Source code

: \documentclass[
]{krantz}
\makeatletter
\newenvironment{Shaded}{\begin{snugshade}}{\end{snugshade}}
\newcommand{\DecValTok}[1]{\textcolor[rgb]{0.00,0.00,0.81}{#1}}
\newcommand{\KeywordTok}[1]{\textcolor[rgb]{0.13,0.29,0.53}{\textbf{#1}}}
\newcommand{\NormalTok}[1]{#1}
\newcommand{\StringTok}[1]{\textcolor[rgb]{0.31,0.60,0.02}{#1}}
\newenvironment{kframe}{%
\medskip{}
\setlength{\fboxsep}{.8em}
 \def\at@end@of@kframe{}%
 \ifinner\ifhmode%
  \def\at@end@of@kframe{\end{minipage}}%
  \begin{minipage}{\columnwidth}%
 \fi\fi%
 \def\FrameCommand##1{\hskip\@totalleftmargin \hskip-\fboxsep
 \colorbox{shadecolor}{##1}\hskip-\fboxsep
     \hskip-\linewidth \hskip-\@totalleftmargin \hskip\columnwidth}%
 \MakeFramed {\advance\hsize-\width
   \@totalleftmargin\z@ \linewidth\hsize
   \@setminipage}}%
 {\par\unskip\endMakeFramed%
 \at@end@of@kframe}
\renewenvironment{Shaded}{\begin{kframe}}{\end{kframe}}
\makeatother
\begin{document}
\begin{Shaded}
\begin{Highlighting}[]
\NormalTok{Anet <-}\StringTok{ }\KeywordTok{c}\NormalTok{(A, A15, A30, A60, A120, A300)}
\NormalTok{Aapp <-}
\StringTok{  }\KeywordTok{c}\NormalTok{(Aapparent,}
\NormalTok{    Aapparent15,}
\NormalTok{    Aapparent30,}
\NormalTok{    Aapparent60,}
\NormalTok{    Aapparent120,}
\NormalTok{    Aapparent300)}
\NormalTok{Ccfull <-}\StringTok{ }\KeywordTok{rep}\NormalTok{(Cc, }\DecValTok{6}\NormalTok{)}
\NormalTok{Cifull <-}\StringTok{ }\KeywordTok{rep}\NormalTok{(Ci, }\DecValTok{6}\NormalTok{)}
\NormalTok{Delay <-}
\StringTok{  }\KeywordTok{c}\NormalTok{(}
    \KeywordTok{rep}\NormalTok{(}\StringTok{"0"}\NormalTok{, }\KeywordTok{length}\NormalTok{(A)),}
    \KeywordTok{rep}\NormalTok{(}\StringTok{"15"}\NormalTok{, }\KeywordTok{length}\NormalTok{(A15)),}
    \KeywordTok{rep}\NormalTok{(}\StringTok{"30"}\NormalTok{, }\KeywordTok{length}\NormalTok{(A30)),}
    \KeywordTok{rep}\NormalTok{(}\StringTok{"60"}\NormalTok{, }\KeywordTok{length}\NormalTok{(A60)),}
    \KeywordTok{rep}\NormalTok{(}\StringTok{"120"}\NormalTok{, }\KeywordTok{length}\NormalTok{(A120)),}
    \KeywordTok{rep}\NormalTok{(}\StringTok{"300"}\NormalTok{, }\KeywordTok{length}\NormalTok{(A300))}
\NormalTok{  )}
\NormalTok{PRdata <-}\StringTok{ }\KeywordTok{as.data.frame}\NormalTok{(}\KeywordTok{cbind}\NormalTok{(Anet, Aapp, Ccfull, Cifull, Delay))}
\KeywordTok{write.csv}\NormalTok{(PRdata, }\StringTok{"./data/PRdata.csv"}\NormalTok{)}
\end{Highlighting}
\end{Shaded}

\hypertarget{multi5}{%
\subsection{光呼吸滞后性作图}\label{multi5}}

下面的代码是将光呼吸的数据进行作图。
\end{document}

## EXERCISE REQUIREMENTS
Would you copy every line of the entries in which "columnwidth" appears?

## RESULT BELOW
  \begin{minipage}{\columnwidth}%
     \hskip-\linewidth \hskip-\@totalleftmargin \hskip\columnwidth}%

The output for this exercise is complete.